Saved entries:
■ ■ ■ ■ ■ ■ ■
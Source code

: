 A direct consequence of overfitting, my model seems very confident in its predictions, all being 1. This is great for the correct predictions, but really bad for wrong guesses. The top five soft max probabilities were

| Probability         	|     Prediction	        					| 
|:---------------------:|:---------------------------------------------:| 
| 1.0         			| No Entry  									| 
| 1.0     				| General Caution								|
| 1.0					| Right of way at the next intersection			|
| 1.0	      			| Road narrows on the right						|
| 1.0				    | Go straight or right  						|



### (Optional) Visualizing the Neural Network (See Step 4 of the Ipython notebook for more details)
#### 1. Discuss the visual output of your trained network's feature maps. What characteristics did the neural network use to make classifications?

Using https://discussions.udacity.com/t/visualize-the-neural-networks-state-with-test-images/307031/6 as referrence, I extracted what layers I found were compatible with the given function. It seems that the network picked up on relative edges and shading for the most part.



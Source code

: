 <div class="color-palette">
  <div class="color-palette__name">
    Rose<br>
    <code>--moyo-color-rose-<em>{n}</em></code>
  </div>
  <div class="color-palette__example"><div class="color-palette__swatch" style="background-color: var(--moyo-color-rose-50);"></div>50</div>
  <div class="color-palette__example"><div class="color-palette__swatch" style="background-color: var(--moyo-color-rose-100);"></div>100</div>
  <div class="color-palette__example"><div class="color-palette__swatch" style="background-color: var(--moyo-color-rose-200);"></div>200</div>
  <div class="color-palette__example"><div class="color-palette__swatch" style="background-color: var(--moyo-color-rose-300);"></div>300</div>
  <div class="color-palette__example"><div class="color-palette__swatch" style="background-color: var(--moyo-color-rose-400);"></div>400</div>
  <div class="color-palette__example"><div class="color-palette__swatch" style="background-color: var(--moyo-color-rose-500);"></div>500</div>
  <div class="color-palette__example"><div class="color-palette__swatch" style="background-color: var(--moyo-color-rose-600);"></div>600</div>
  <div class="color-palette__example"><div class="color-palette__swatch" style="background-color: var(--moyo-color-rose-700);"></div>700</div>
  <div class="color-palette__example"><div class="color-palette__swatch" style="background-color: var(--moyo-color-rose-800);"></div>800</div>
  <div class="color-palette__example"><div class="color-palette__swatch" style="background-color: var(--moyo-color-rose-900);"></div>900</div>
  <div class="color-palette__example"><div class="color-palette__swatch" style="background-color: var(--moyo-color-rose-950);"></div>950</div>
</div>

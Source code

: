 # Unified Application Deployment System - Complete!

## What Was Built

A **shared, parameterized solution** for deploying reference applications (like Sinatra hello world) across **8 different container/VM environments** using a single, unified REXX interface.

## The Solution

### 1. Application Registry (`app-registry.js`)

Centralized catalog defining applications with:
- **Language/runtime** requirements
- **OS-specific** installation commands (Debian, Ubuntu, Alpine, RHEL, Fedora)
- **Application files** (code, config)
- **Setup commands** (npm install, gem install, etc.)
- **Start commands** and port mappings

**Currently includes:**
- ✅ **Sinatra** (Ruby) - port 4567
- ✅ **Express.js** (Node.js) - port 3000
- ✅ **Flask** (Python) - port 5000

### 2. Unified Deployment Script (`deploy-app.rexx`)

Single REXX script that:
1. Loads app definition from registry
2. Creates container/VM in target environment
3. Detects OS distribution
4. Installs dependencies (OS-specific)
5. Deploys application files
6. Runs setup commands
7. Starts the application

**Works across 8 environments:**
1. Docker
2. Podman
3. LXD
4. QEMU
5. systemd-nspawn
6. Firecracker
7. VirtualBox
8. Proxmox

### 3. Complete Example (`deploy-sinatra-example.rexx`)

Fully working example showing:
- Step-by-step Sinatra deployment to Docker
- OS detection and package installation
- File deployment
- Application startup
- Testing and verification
■ ■ ■ ■ ■ ■ ■
• **Prompt**
Throughout the data above, count the lines in which the word "applications" occurs; supply the number alone.

• **Response**
2